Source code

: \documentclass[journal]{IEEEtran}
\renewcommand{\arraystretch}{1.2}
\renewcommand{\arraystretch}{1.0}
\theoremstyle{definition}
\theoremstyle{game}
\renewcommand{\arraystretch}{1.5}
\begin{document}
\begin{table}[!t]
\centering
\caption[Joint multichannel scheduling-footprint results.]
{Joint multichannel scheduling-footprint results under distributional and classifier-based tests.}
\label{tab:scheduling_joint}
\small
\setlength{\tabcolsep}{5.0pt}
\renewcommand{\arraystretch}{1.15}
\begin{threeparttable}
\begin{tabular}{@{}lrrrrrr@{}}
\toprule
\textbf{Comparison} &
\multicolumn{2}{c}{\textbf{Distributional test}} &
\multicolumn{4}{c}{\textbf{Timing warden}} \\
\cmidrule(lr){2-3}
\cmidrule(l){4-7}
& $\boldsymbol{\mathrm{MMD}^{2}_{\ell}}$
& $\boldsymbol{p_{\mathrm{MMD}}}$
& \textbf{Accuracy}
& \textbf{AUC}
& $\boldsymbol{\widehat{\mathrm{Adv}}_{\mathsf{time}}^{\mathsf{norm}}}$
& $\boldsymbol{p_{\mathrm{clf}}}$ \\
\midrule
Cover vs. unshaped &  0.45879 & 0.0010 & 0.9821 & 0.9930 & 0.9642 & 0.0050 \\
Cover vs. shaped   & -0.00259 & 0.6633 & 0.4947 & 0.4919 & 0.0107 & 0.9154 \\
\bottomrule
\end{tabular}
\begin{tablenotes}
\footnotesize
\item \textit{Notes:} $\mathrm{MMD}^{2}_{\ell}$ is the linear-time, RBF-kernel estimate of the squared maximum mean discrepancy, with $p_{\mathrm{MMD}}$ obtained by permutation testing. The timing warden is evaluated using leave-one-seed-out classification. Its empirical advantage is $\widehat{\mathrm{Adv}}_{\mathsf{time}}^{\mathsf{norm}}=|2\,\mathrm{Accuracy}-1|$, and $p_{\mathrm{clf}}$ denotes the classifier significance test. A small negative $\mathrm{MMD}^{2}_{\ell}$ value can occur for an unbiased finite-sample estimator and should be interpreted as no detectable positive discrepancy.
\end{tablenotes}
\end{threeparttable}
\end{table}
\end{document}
════════
### Task prompt
All lines containing "Cover" in the material above should appear in your reply, copied exactly.

### Response to this exercise
Cover vs. unshaped &  0.45879 & 0.0010 & 0.9821 & 0.9930 & 0.9642 & 0.0050 \\
Cover vs. shaped   & -0.00259 & 0.6633 & 0.4947 & 0.4919 & 0.0107 & 0.9154 \\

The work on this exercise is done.